[What the exercise asks] Check each line of the listing for the string "LLMFactory". Copy those where it appears.

[Listed entries]
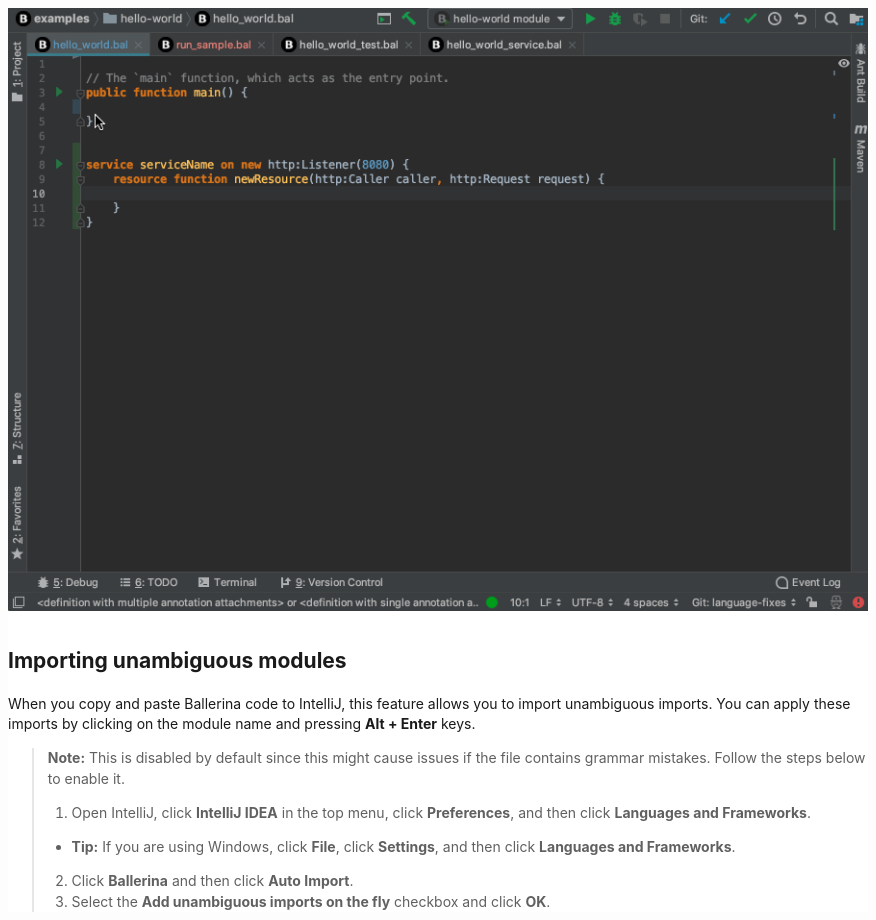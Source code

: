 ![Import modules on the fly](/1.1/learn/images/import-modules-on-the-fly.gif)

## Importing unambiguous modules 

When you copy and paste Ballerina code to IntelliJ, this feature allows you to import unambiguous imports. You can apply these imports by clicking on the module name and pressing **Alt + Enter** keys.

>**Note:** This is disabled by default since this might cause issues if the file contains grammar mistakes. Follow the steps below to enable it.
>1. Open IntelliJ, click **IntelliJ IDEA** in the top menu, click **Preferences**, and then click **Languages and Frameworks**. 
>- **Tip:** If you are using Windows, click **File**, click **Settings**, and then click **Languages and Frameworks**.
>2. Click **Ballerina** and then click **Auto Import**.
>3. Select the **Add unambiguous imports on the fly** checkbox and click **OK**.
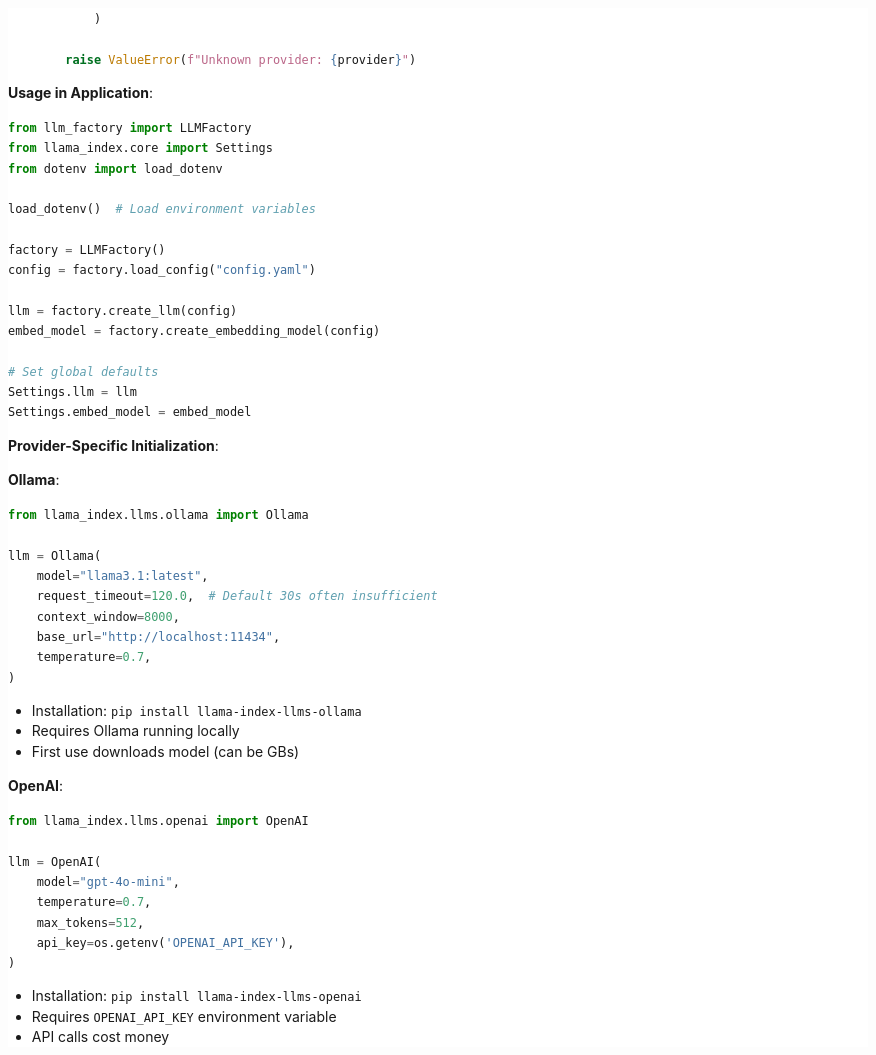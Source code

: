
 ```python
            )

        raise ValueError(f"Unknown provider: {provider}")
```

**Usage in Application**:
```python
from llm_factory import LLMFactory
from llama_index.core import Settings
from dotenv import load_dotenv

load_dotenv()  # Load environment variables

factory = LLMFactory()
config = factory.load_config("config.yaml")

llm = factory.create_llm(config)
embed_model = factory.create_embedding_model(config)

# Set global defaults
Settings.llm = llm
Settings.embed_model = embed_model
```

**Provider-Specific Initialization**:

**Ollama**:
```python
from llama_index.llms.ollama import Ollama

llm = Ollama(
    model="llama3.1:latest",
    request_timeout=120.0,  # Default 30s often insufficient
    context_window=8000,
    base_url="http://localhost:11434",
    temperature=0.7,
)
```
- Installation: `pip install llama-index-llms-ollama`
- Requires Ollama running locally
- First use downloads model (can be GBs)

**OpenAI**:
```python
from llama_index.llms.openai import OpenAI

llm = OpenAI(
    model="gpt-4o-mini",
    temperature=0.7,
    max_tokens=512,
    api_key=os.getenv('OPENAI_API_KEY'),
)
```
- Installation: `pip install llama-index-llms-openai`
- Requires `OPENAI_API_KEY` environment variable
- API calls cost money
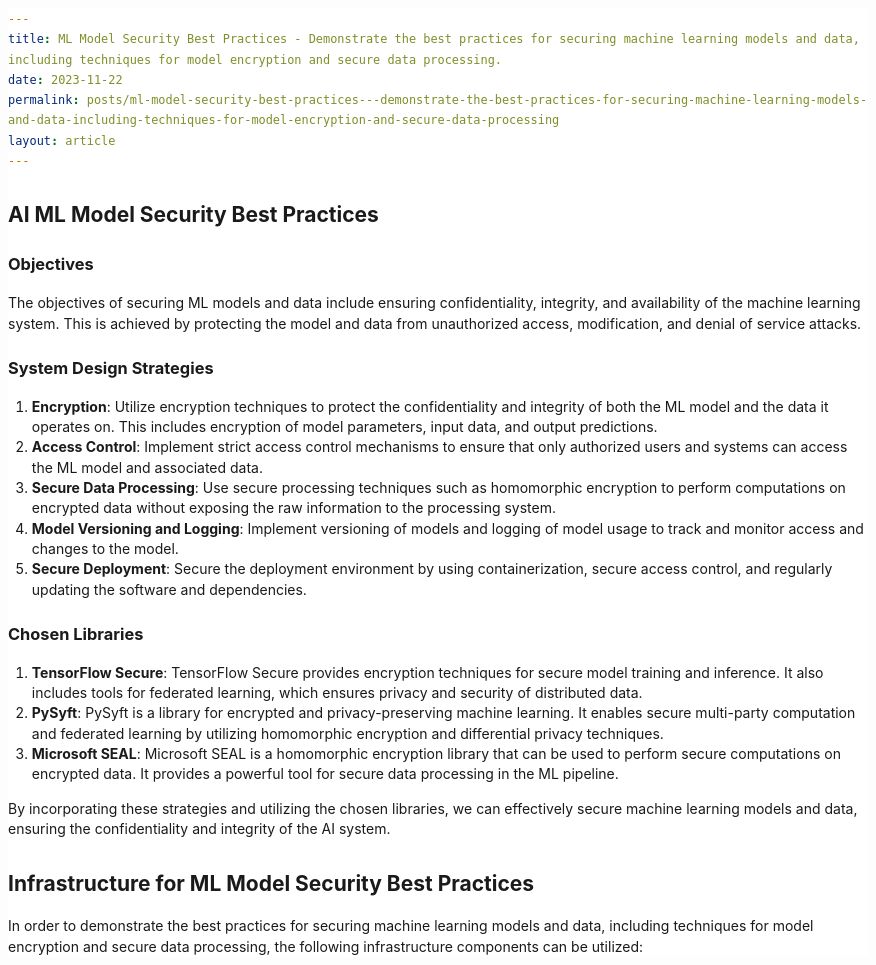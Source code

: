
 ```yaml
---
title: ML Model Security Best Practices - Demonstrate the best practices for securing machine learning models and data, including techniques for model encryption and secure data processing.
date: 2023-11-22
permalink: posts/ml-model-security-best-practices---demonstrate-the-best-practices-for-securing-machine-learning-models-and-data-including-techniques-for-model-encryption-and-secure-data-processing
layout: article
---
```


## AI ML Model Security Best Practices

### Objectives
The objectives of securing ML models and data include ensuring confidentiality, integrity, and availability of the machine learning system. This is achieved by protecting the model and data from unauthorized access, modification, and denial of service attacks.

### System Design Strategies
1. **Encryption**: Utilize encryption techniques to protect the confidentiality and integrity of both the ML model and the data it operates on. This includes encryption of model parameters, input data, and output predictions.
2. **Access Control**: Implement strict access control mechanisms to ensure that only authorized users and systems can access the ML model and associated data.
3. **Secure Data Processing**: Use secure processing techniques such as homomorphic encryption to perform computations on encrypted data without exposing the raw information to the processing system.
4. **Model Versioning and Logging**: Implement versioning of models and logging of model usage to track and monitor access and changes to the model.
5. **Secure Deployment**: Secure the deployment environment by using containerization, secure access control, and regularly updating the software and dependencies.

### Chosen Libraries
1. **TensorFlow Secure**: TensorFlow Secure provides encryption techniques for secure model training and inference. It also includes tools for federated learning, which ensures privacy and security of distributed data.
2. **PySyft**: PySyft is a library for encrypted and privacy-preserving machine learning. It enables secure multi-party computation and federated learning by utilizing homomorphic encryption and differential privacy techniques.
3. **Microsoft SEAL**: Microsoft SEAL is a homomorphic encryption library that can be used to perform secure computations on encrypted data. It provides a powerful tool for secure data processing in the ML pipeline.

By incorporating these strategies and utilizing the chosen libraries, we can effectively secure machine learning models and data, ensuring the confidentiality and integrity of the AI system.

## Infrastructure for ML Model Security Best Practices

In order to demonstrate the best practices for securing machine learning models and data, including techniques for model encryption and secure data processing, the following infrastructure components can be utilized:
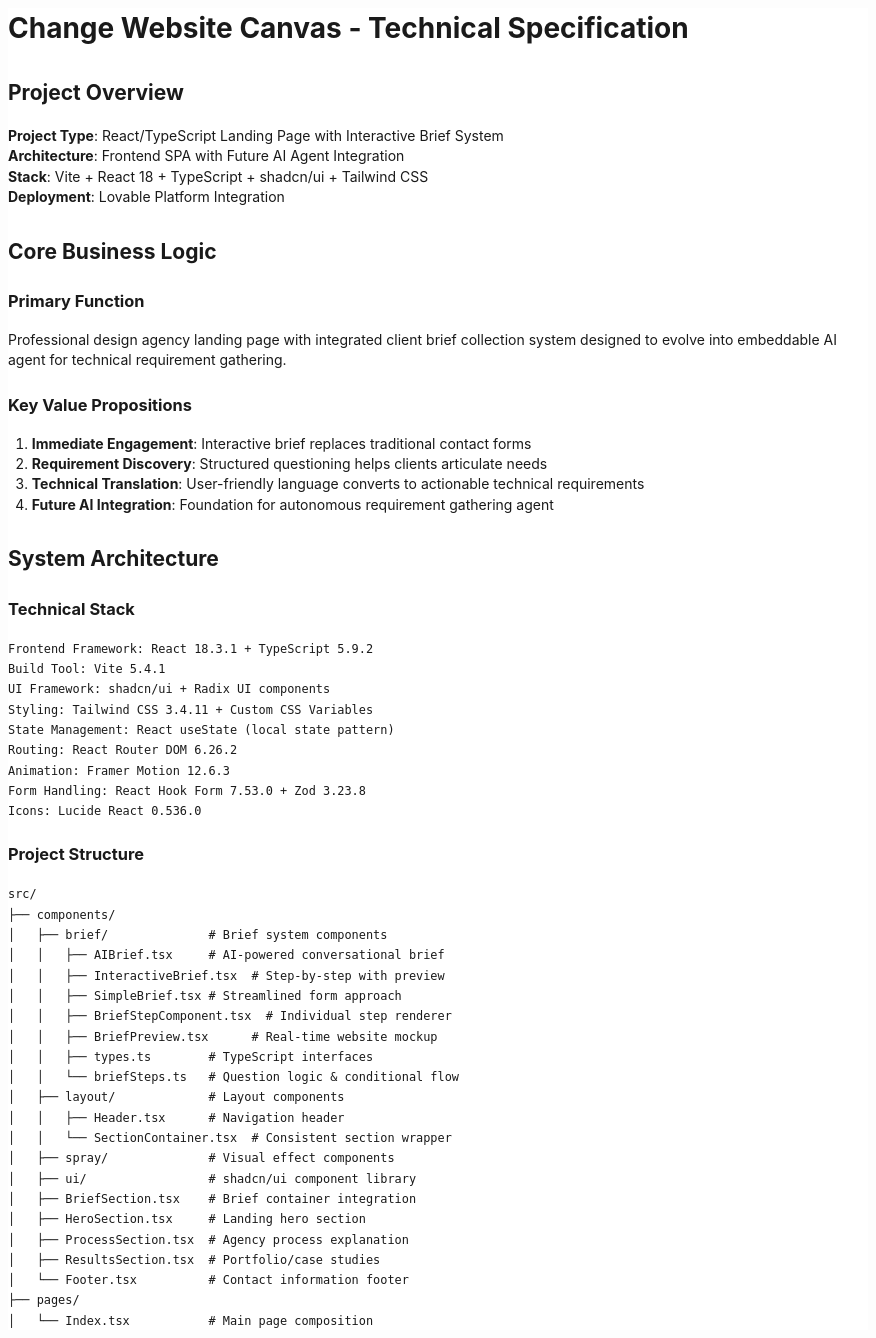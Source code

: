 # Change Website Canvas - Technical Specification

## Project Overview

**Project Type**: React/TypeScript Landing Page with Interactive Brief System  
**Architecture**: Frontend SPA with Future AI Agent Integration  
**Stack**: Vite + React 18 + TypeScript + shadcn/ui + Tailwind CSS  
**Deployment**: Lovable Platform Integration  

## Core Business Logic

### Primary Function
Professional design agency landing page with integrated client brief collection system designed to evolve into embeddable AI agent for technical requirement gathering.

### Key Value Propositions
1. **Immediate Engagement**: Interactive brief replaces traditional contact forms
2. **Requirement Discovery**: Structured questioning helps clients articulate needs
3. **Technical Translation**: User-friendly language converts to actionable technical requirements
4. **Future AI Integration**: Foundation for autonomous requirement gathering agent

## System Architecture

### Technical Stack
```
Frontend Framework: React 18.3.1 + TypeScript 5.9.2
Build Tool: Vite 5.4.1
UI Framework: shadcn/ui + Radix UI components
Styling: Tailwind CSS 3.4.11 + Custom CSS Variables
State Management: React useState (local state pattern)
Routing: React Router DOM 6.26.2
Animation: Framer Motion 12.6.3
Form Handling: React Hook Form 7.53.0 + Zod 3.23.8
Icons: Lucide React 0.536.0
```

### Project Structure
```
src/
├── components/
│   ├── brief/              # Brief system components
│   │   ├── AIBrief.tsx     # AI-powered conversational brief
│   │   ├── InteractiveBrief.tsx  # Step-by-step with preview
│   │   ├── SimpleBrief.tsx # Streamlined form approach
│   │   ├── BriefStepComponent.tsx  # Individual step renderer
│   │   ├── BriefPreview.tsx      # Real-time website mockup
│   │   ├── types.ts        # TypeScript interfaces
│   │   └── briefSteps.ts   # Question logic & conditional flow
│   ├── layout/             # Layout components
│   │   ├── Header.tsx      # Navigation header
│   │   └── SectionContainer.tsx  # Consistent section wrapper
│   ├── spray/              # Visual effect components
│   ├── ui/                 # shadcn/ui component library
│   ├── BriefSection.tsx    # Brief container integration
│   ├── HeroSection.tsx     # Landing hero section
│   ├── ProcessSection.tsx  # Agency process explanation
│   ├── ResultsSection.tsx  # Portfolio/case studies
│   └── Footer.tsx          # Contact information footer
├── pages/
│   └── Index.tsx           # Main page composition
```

[Solution for this problem]
from llm_factory import LLMFactory
factory = LLMFactory()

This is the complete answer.